Abstract

Vapor chambers with transformative evaporator wick designs capable of passively dissipating high heat fluxes over large areas, while maintaining low thermal resistances, can meet the thermal management needs of next-generation power semiconductor devices. Our prior work proposed a two-layer evaporator wick structure to enhance the performance of vapor chambers operating at high heat fluxes. The current study experimentally characterizes the capillary-fed boiling heat transfer behavior in such a two-layer evaporator wick, compared to a homogeneous (single-layer) wick, over a 1 cm2 evaporator area. The two-layer design comprises a thin base wick layer that is fed with liquid from a thick cap wick layer above using an array of vertical posts. The two-layer wick is fabricated using a sequence of sintering and laser-machining steps to form the base wick layer (200 µm), array of liquid-feeding posts, and cap wick layer (800 µm) using 90–106 µm copper particles. A test facility is constructed to replicate the conditions that exist at the evaporator of a vapor chamber; the novel facility design uses a physical restriction to prevent flooding of the wicks during testing. Two-layer wicks having 5 × 5 and 10 × 10 arrays of liquid feeding posts are characterized, along with a 200 µm-thick single-layer evaporator wick. The 10 × 10 array provides a >400% enhancement in the dryout heat flux compared to the single-layer wick. High-speed visualizations are used to identify the characteristic regimes of boiling operations for the wicks.

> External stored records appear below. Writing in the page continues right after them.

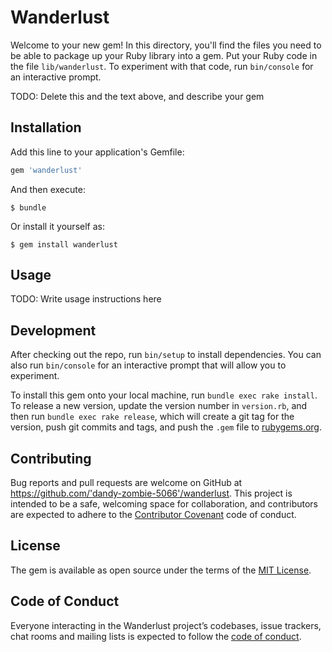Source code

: # Wanderlust

Welcome to your new gem! In this directory, you'll find the files you need to be able to package up your Ruby library into a gem. Put your Ruby code in the file `lib/wanderlust`. To experiment with that code, run `bin/console` for an interactive prompt.

TODO: Delete this and the text above, and describe your gem

## Installation

Add this line to your application's Gemfile:

```ruby
gem 'wanderlust'
```

And then execute:

    $ bundle

Or install it yourself as:

    $ gem install wanderlust

## Usage

TODO: Write usage instructions here

## Development

After checking out the repo, run `bin/setup` to install dependencies. You can also run `bin/console` for an interactive prompt that will allow you to experiment.

To install this gem onto your local machine, run `bundle exec rake install`. To release a new version, update the version number in `version.rb`, and then run `bundle exec rake release`, which will create a git tag for the version, push git commits and tags, and push the `.gem` file to [rubygems.org](https://rubygems.org).

## Contributing

Bug reports and pull requests are welcome on GitHub at https://github.com/'dandy-zombie-5066'/wanderlust. This project is intended to be a safe, welcoming space for collaboration, and contributors are expected to adhere to the [Contributor Covenant](http://contributor-covenant.org) code of conduct.

## License

The gem is available as open source under the terms of the [MIT License](https://opensource.org/licenses/MIT).

## Code of Conduct

Everyone interacting in the Wanderlust project’s codebases, issue trackers, chat rooms and mailing lists is expected to follow the [code of conduct](https://github.com/'dandy-zombie-5066'/wanderlust/blob/master/CODE_OF_CONDUCT.md).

The single-layer wick exhibits a partial dryout mode of operation, where a dry spot formed in the center of the heated evaporator area causes an increase in the thermal resistance with heat flux. In contrast, the distributed feeding provided by the two-layer wicks mitigates the development of this partial dryout regime and maintains a constant low resistance (∼0.1 K/W) during capillary-fed boiling until a complete dryout event occurs. This study demonstrates the significant enhancement in dryout heat flux offered by the liquid-feeding approach realized in the two-layer evaporator wicks characterized here.